O presidente do Banco Central, Gabriel Galípolo, afirmou nesta terça-feira que o Pix ampliou a bancarização no Brasil e estimulou o acesso ao crédito, negando que haja disputa com as operadoras de cartão de crédito. A manifestação ocorreu durante audiência na CAE do Senado.

Segundo Galípolo, o sistema de pagamentos instantâneos ajudou milhões de brasileiros a ingressar no mercado financeiro formal, o que acabou fortalecendo produtos de crédito, inclusive cartões. Ele reforçou que o Pix não substitui, mas amplia serviços bancários.

O chefe do BC ressaltou que o modelo regulatório brasileiro é essencial para a disseminação da ferramenta, destacando a obrigatoriedade de adesão ao Pix para instituições com mais de 500 mil contas como acelerador do processo.

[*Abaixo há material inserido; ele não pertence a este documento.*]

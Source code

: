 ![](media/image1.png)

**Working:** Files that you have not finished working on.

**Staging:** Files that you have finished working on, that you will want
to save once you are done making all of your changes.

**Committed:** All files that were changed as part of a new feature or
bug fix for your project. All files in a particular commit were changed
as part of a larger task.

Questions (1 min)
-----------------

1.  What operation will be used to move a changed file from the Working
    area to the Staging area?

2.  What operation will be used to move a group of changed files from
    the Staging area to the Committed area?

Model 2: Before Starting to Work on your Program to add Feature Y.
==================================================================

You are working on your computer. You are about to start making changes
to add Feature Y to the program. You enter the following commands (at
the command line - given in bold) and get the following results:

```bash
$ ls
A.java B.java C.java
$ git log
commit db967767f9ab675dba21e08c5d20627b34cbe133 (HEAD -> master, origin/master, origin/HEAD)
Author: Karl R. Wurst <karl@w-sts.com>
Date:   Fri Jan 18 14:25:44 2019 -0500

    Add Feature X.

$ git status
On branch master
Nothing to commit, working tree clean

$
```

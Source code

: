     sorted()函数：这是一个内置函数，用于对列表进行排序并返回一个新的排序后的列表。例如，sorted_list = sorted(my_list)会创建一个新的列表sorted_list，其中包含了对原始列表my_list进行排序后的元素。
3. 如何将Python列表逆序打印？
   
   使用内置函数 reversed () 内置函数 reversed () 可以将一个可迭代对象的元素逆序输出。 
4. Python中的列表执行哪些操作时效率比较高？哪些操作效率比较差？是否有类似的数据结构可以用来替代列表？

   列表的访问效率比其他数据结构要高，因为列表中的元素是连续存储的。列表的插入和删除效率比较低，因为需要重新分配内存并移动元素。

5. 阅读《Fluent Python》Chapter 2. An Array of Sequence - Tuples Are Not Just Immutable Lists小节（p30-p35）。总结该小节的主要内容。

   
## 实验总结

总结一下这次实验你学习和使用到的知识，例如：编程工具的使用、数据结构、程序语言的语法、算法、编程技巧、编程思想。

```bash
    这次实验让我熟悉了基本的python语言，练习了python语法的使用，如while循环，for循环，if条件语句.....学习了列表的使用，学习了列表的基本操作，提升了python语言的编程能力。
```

A fala ocorre em meio a tensões comerciais com os EUA sobre pagamentos digitais.

Contexto internacional

Documentos divulgados pela Casa Branca apontam preocupação com a possibilidade de favorecimento regulatório ao Pix, que poderia afetar empresas como Visa e Mastercard. O governo americano abriu uma investigação para avaliar práticas desleais no setor.

Apesar do assunto externo, Galípolo evitou entrar no debate diplomático, mantendo o foco nos impactos positivos do Pix para a inclusão financeira brasileira e no papel do BC como criador, operador e regulador do sistema.

Perspectivas e desdobramentos

Autoridades brasileiras acompanham de perto a investigação norte-americana, enquanto o país segue defendendo o Pix como ativo tecnológico estratégico. O BC enfatiza que o sistema continua a ampliar o acesso a crédito e a serviços financeiros.